Later that year, Fu Sheng killed his uncle, Qiang Ping (強平), after the latter advised his nephew to change his violent behaviour. In protest, Deng Qiang, together with Fu Fei (苻飛) and Fu Huangmei (苻黃眉), performed obeisance and remonstrated him for killing his own uncle. Fu Sheng refused to listen to their concerns but respected their bravery. Instead of executing them, he had the three banished, with Deng Qiang being sent away to Xingyang.

=== Defeating Yao Xiang ===
The following year, Deng Qiang followed Fu Huangmei to defend Guanzhong against the Qiang warlord Yao Xiang. When the Qin forces arrived, Yao Xiang refused to give fight and instead held out at Huangluo (黃洛, in modern-day Tongchuan city, Shaanxi). Deng Qiang knew that Yao Xiang had been flustered by his recent defeats against Huan Wen and Zhang Ping, so he suggested to Huangmei that they beat their drums and march straight into his city to provoke him. Deng Qiang carried out his plans, inciting Yao Xiang to come out and give chase. Yao Xiang pursued Deng Qiang all the way to Sanyuan where Qin forces under Fu Huangmei and Fu Jian awaited them to ambush the Qiang. Deng turned his cavalry around and joined in the ambush. Yao Xiang suffered a great defeat and tried to withdraw, but he was killed during his attempt.
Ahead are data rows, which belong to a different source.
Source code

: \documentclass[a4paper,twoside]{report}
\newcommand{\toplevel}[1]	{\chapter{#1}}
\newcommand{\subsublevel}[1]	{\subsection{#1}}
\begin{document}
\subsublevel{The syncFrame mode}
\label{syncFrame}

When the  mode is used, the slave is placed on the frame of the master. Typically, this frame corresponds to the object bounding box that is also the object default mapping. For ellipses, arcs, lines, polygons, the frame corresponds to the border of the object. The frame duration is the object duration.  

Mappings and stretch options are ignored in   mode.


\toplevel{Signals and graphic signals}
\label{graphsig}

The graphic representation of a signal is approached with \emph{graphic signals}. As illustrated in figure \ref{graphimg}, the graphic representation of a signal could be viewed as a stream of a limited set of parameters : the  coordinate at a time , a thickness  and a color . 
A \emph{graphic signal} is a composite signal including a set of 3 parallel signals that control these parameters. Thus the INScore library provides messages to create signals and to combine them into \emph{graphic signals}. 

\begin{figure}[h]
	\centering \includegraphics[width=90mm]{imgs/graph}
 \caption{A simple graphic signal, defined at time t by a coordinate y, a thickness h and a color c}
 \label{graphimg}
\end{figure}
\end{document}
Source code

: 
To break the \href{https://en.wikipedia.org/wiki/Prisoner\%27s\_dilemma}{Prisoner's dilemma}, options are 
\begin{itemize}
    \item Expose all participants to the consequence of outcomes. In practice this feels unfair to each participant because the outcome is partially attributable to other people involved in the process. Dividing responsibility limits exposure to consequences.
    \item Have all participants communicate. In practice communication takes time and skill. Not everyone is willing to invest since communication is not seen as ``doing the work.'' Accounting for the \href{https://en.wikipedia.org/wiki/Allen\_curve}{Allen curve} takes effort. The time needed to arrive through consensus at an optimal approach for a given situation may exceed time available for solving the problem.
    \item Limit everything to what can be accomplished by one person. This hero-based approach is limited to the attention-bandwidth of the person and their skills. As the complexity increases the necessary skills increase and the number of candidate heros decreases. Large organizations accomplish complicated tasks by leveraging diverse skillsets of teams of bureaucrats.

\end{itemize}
== Service under Fu Jian ==

=== War with Zhang Ping ===
Fu Sheng was overthrown and subsequently executed during a coup orchestrated by Fu Jian and his brother Fu Fa later that year. Deng Qiang would continue to serve the state following the regime change with Fu Jian as the new ruler. Also that same year, the Bingzhou warlord, Zhang Ping broke his allegiance to Former Qin and attempted to claim independence. In 358, Fu Jian led his troops to Fen River with Deng Qiang as his vanguard general. Zhang Ping sent out his adopted son, Zhang Ci, to battle the Qin forces. Deng Qiang and Zhang Ci fought for ten days, with neither side getting the upper hand. When Fu Jian moved to Tongbi (銅壁, in modern-day Tongchuan, Shaanxi), Zhang Ci charged into the Qin lines numerous times. In his last charge, he was struck by a spear from the Qin general Lü Guang, and Deng Qiang quickly subdued and brought him before Fu Jian. Zhang Ci's capture caused morale in Zhang Ping's army to collapse, so Ping quickly surrendered back to Qin.
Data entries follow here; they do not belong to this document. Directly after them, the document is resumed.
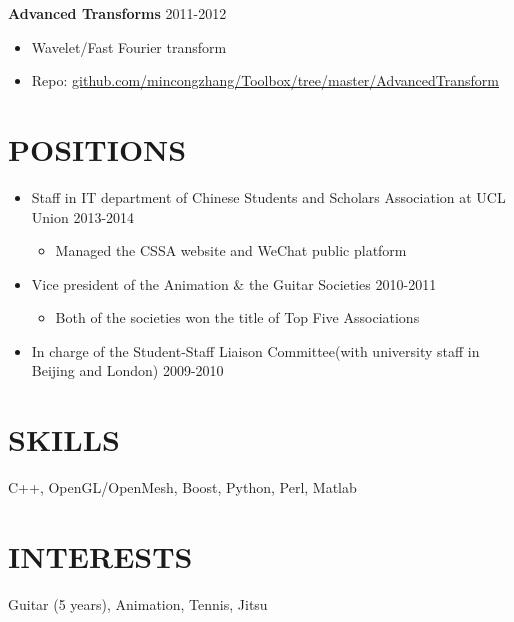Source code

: \documentclass[line,margin]{res}
\begin{document}
\begin{resume}
{\bf Advanced Transforms}
\hfill{\textcolor[rgb]{0.7,0.7,0.7}{2011-2012}}
\begin{itemize}\itemsep -2pt %
    \item Wavelet/Fast Fourier transform
    \item Repo: \href{https://github.com/mincongzhang/Toolbox/tree/master/AdvancedTransform}{github.com/mincongzhang/Toolbox/tree/master/AdvancedTransform}
\end{itemize}

\section{POSITIONS}
\begin{itemize}\itemsep -2pt %

    \item Staff in IT department of Chinese Students and Scholars Association at UCL Union \hfill{\textcolor[rgb]{0.7,0.7,0.7}{2013-2014}}\vspace{-6pt}
    \begin{itemize}\itemsep -2pt %
    \item Managed the CSSA website and WeChat public platform
    \end{itemize}
    
    \item Vice president of the Animation \& the Guitar Societies \hfill{\textcolor[rgb]{0.7,0.7,0.7}{2010-2011}}\vspace{-6pt}
    \begin{itemize}\itemsep -2pt %
    \item Both of the societies won the title of Top Five Associations
    \end{itemize}
    \item In charge of the Student-Staff Liaison Committee(with university staff in Beijing and London)
    \hfill{\textcolor[rgb]{0.7,0.7,0.7}{2009-2010}}
\end{itemize}


\section{SKILLS}
C++, OpenGL/OpenMesh, Boost, Python, Perl, Matlab 

\section{INTERESTS}
Guitar (5 years), Animation, Tennis, Jitsu
\end{resume}
\end{document}
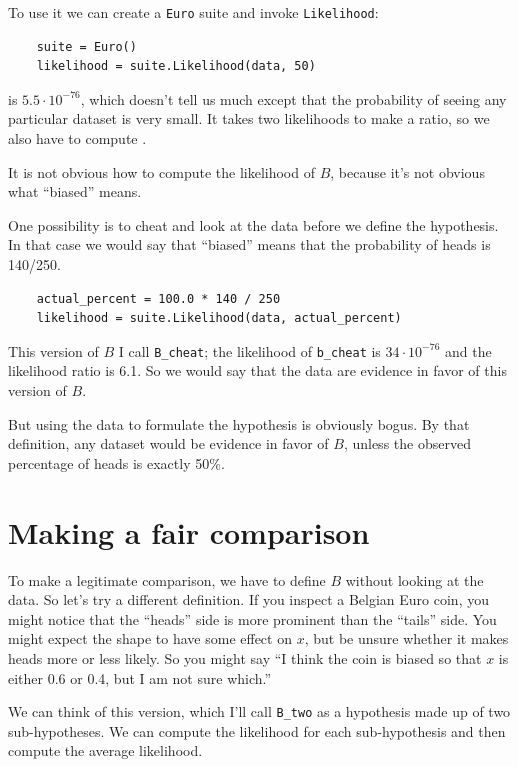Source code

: \documentclass[12pt]{book}
\begin{document}
To use it we can
create a {\tt Euro} suite and invoke
{\tt Likelihood}:

\begin{verbatim}
    suite = Euro()
    likelihood = suite.Likelihood(data, 50)
\end{verbatim}

 is $5.5 \cdot 10^{-76}$, which doesn't tell us much except
that the probability of seeing any particular dataset is very small.
It takes two likelihoods to make a ratio, so we also have to
compute .

It is not obvious how to compute the likelihood of $B$, because
it's not obvious what ``biased'' means.

One possibility is to cheat and look at the data before we define
the hypothesis.  In that case we would say that ``biased'' means that
the probability of heads is 140/250.

\begin{verbatim}
    actual_percent = 100.0 * 140 / 250
    likelihood = suite.Likelihood(data, actual_percent)
\end{verbatim}

This version of $B$ I call \verb"B_cheat"; the likelihood of
\verb"b_cheat" is $34 \cdot 10^{-76}$ and the likelihood ratio is
6.1.  So we would say that the data are evidence in favor of this
version of $B$.

But using the data to formulate the hypothesis
is obviously bogus.  By that definition, any dataset would
be evidence in favor of $B$, unless the observed percentage of heads
is exactly 50\%.

\section{Making a fair comparison}
\label{suitelike}

To make a legitimate comparison, we have to define $B$ without looking
at the data.  So let's try a different definition.  If you inspect
a Belgian Euro coin, you might notice that the ``heads'' side is more
prominent than the ``tails'' side.  You might expect the shape to 
have some effect on
$x$, but be unsure whether it makes heads more or less
likely.  So you might say ``I think the coin is biased so that
$x$ is either 0.6 or 0.4, but I am not sure which.''

We can think of this version, which I'll call \verb"B_two"
as a hypothesis made up of two
sub-hypotheses.  We can compute the likelihood for each
sub-hypothesis and then compute the average likelihood.
\end{document}
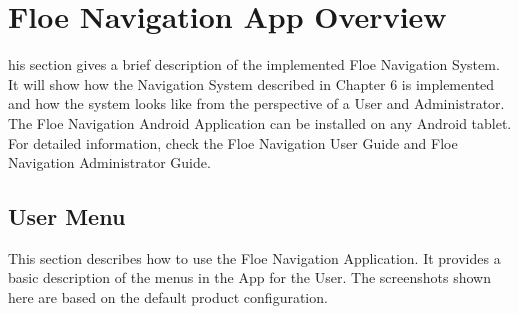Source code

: %
%
\let\textcircled=\pgftextcircled
\chapter{Floe Navigation App Overview}
\label{chap:fnsoverview}
\noindent
{}his section gives a brief description of the implemented Floe Navigation System. It will show how the Navigation System described in Chapter 6 is implemented and how the system looks like from the perspective of a User and Administrator. The Floe Navigation Android Application can be installed on any Android tablet. For detailed information, check the Floe Navigation User Guide and Floe Navigation Administrator Guide.%
%
\section{User Menu}
\label{sec:sec7_1}
\noindent
 This section describes how to use the Floe Navigation Application. It provides a basic description of the menus in the App for the User. The screenshots shown here are based on the default product configuration.
%
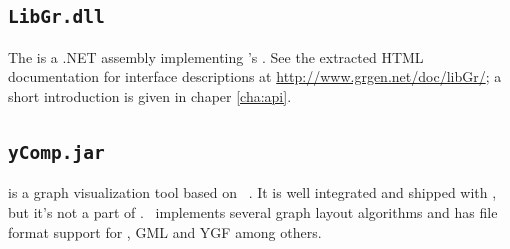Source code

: \subsection{\texttt{LibGr.dll}}
\label{sct:API}
The \LibGr{} is a .NET assembly implementing \GrG's .
See the extracted HTML documentation for interface descriptions at \url{http://www.grgen.net/doc/libGr/};
a short introduction is given in chaper \ref{cha:api}. 

\subsection{\texttt{yComp.jar}}
\label{tools:ycomp}
\yComp{} \cite{ycomp} is a graph visualization tool based on \yFiles\ \cite{yfiles}. 
It is well integrated and shipped with \GrG, but it's not a part of \GrG.
\yComp\ implements several graph layout algorithms and has file format support for , GML and YGF among others.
=== Quelling revolts and corruption ===
In 359, Deng Qiang campaigned against the rebel Gao Li (高離) in Lüeyang and vanquished him. Later, he was appointed as Middle Assistant to the Imperial Secretary and worked close with Fu Jian's advisor Wang Meng. The two worked very well with each other and within a matter of weeks, they purged the government of corrupted officials and nobles while solving mismanaged law cases. Fu Jian was very pleased with this and exclaimed, "Now I know what a land ruled by law is like!"
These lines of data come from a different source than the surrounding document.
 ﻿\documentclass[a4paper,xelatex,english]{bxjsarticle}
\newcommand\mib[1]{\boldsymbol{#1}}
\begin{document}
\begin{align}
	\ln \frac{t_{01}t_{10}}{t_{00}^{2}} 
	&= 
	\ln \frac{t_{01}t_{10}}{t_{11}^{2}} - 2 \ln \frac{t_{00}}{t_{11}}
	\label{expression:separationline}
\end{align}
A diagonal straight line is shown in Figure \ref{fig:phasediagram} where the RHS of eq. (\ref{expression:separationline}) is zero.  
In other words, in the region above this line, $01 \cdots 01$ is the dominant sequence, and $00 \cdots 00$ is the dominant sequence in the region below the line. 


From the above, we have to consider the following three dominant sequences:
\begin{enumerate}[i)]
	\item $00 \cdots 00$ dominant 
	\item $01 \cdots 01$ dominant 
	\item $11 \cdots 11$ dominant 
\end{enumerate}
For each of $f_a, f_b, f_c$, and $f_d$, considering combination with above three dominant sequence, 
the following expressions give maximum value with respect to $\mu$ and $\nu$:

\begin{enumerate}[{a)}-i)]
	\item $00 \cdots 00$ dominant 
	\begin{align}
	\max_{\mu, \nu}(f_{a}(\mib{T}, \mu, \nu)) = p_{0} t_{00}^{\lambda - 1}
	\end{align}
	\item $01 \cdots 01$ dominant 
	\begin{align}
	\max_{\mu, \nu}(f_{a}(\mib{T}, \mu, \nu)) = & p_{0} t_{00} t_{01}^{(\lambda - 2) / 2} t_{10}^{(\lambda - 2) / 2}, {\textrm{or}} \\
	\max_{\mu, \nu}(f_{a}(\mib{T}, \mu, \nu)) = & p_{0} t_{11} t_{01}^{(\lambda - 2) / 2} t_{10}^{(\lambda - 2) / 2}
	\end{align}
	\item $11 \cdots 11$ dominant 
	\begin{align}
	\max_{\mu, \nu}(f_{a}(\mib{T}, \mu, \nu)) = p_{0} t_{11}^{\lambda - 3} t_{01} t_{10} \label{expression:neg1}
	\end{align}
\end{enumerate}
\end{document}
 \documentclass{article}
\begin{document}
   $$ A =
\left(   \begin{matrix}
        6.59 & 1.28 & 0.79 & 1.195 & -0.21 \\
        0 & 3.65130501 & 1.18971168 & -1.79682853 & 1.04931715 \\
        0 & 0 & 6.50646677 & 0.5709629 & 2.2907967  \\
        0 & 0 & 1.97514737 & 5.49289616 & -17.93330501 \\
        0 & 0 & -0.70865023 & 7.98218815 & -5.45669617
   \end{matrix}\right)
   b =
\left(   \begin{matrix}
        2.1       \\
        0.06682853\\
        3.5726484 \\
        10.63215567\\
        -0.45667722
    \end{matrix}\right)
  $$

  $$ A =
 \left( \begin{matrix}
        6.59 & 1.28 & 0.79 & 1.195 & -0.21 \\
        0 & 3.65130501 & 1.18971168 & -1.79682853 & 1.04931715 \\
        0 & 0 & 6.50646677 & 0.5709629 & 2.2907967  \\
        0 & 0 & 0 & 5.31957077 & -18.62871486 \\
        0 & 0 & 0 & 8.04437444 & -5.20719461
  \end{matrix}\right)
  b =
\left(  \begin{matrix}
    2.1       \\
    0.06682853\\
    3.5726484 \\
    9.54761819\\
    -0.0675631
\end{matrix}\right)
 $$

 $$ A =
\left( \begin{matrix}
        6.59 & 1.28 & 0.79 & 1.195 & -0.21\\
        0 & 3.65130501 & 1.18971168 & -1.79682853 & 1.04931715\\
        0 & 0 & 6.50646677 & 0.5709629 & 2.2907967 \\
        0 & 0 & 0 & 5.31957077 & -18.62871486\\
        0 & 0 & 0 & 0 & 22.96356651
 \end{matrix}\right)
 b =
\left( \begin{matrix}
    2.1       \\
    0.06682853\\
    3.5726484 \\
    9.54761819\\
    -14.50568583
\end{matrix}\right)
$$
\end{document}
In an unspecified year, Zhang Wang (張罔), a member of the Chuge people, rebelled after gathering thousands of people as well as declaring himself the Grand Chanyu. As Zhang invaded and plundered numerous counties and commanderies, Deng Qiang was reappointed as General Who Establishes Fortitude, and with 7,000 soldiers, he managed to quell Zhang's rebellion. In 365, the chieftains, Cao Gu and Liu Weichen rebelled against Qin. While Fu Jian led the army against Cao Gu, Deng Qiang fought and captured Weichen at Mount Mugen (木根山; north of present-day Yulin, Shaanxi) in Shuofang. Peace was restored after the chieftains agreed to submit back to Qin. In 366, Deng Qiang also participated in Wang Meng's campaign against the Longxi warlord, Li Yan, and was awarded the offices of General Who Establishes Martial Might and Inspector of Luozhou for his contributions.

=== Rebellion of the Four Dukes ===
In 368, a major rebellion broke out led by Fu Jian's cousins, Fu Liu (苻柳), Fu Sou (苻廋) and Fu Wu (苻武), and his brother, Fu Shuang (苻雙). Deng Qiang and Wang Meng were tasked in defeating Fu Liu, who had made Puban (蒲阪, in modern-day Yuncheng, Shanxi) his base. Fu Liu left his son Fu Liang (苻良) to guard the city while he marched towards Chang'an to capture it. Deng Qiang caught him by surprise with a night raid, forcing him to retreat. Wang Meng then intercepted his retreat, leaving Fu Liu with only a few hundred men back to his base. Wang Meng and Deng Qiang easily captured Puban and executed Fu Liu before joining Zhang Ci and Yang An in their assault against Fu Sou at Shancheng (陝城, in modern Sanmenxia, Henan). After all four rebels had been defeated, Deng Qiang was appointed General Who Establishes Valor and Inspector of Luozhou (洛州, covered parts of modern-day Henan and Shanxi).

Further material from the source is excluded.